Each line that contains the word "therefore" is to be copied from the records below.

▼

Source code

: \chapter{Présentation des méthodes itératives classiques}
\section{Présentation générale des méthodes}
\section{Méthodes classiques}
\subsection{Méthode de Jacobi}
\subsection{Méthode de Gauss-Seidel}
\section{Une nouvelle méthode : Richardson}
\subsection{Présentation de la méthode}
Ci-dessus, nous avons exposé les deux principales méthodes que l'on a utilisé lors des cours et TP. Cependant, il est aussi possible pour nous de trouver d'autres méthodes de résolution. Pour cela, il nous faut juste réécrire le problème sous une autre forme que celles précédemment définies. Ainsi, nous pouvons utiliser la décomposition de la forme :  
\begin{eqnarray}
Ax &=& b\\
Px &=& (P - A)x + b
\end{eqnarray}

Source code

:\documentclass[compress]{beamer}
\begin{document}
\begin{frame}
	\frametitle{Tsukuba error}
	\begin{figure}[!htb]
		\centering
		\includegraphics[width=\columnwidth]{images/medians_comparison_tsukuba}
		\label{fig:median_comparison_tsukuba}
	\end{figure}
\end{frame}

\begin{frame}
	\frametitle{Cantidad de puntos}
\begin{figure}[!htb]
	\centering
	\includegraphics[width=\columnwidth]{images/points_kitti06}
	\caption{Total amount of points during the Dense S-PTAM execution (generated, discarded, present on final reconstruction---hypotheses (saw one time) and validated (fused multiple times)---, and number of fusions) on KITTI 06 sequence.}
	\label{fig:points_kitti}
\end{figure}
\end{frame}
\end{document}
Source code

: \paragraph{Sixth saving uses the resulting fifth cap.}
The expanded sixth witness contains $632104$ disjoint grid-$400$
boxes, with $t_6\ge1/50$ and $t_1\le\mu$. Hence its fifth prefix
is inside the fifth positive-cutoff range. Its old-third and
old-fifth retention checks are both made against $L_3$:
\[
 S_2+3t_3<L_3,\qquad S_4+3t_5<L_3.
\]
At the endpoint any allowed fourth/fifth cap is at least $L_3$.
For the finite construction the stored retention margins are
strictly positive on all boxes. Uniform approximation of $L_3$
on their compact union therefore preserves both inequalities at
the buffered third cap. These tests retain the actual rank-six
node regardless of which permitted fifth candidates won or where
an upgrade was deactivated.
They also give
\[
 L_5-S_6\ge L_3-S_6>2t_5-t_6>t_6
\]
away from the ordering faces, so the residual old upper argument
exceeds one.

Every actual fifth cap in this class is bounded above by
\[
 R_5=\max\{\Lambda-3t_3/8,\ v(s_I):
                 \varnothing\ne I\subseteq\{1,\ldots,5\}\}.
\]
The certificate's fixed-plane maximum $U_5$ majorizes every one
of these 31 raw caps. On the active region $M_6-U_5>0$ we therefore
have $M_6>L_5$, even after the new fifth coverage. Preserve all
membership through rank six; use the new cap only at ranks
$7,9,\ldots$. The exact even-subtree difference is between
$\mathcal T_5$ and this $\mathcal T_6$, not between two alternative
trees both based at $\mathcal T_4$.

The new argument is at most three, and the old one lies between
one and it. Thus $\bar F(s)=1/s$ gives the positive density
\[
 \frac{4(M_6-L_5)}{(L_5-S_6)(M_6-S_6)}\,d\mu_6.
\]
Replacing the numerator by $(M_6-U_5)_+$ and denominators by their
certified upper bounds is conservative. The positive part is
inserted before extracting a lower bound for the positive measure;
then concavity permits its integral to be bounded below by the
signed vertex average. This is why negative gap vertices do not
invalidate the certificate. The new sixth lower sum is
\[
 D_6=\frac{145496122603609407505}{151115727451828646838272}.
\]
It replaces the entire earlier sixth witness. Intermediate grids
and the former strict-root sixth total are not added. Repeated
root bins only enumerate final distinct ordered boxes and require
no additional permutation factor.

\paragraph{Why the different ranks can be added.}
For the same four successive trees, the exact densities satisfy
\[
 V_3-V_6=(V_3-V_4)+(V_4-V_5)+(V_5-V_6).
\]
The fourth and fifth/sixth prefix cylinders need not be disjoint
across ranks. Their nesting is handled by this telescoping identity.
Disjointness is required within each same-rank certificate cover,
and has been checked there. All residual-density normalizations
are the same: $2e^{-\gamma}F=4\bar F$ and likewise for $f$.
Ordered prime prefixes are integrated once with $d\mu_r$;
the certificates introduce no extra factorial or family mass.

▲

[Answer box]
on their compact union therefore preserves both inequalities at
of these 31 raw caps. On the active region $M_6-U_5>0$ we therefore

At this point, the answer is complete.